Prehospital Administration of Tranexamic Acid by Ground Forces in Afghanistan: The Prehospital Trauma Registry Experience is the only study from the TCCC perspective. This retrospective review from January 2013 to September 2014, there were 272 patients who met inclusion criteria. Most injuries (97.8%; n = 266) were battle injuries. Of the 111 patients who met criteria to receive prehospital TXA only 51 (18.8%) received TXA, the remaining 221 (81.2%) did not. There was a sub-analysis of four interventions, 1. Hemostatic dressing, 2. Pressure dressing, 3. Tourniquet and 4. IV fluids. Though the numbers were small, there was a significant difference in TXA administration versus not receiving TXA for casualties with hemostatic dressings, pressure dressings, and tourniquet placement. Oddly, the proportion of patients receiving IV fluids was higher among the non-TXA group.

The mechanism of TXA in the trauma has been debated.  A sub-analysis of the CRASH-2 trial suggested TXA’s impact is due to anti-fibrinolytic effects, whereas results from the MATTERs trial supported an anti-inflammatory effect mechanism.

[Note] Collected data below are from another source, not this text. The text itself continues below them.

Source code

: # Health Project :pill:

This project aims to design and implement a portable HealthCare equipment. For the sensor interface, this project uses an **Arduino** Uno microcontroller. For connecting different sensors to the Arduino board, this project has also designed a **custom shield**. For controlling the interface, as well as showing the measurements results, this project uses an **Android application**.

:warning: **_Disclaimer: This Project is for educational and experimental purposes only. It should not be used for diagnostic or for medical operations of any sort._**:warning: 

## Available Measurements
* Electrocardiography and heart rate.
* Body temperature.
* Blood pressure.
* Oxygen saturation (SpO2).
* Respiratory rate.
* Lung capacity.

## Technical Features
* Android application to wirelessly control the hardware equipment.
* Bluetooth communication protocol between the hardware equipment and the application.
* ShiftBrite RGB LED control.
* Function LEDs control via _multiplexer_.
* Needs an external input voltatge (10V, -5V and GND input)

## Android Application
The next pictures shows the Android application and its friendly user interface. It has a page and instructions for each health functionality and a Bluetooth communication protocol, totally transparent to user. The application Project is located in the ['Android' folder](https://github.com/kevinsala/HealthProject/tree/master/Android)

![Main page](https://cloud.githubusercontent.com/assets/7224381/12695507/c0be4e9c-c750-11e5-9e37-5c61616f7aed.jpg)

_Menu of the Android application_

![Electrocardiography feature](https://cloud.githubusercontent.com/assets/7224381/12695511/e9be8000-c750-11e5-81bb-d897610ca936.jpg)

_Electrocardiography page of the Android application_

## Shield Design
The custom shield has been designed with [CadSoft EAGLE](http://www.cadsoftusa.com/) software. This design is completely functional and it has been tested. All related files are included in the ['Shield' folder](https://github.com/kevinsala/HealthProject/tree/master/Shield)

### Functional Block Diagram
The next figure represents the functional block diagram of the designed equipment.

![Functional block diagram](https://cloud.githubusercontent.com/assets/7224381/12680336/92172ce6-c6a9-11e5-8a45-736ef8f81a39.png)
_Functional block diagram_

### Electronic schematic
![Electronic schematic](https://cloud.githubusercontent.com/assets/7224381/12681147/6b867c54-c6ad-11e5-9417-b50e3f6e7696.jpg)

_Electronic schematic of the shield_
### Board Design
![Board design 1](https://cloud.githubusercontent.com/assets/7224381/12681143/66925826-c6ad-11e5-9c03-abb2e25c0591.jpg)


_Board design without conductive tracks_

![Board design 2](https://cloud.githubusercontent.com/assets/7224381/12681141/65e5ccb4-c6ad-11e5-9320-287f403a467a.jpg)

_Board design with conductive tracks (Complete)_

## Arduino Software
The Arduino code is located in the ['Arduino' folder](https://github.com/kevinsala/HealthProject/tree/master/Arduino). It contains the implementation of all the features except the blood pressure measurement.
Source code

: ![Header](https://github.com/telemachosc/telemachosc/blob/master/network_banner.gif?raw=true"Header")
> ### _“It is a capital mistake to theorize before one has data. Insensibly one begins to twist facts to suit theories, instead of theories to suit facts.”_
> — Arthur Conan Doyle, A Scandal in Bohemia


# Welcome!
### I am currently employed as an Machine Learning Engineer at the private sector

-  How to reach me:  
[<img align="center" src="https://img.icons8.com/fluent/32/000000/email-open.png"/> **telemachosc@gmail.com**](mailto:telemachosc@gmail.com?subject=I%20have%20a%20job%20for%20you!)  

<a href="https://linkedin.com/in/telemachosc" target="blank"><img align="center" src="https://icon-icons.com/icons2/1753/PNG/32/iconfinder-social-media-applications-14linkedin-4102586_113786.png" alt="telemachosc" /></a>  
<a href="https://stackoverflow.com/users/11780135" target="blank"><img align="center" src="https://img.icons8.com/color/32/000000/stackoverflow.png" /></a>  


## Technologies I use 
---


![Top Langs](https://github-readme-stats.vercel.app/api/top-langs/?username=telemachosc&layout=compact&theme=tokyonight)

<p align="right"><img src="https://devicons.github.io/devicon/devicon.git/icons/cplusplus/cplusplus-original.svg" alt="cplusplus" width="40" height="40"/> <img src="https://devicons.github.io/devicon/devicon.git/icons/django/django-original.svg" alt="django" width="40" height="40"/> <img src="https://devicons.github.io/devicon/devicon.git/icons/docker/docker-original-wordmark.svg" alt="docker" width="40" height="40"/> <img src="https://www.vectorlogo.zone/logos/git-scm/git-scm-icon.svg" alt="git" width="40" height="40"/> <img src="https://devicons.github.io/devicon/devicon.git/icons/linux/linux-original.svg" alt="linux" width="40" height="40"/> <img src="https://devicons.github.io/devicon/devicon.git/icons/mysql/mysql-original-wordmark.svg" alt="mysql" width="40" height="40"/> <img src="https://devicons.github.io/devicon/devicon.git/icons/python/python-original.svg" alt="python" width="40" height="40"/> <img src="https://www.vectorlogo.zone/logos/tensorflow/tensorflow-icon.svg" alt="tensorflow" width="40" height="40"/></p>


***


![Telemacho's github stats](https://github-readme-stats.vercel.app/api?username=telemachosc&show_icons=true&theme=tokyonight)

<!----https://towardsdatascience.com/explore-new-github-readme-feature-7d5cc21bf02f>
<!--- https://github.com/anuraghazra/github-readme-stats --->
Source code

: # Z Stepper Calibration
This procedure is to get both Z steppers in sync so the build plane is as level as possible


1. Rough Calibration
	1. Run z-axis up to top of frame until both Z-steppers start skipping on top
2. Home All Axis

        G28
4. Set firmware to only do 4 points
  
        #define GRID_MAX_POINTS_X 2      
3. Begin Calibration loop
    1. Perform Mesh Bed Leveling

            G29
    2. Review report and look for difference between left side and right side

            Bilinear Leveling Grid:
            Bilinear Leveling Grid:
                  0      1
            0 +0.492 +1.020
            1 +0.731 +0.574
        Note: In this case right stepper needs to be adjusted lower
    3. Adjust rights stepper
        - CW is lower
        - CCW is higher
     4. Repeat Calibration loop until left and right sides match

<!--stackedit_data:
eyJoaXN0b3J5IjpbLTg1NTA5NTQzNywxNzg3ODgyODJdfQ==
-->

There are physicians and scientists who believe TXA may not beneficial to everyone and in some cases, maybe harmful. This issue may have to do with certain types of gene expression and/or the injury pattern. Some studies recommend holding off on TXA administration until they arrive at the hospital and can conduct the proper lab work. As previously mentioned, giving TXA after three hours is harmful, there is no debate about that claim.

For now, TXA will remain a vital part of TCCC.  It may have contributed to saving lives in combat since its implementation. Many EMS agencies around the country have implemented similar protocols to TCCC. From a scientific standpoint, it is hopeful, that TXA is beneficial to most and not harmful.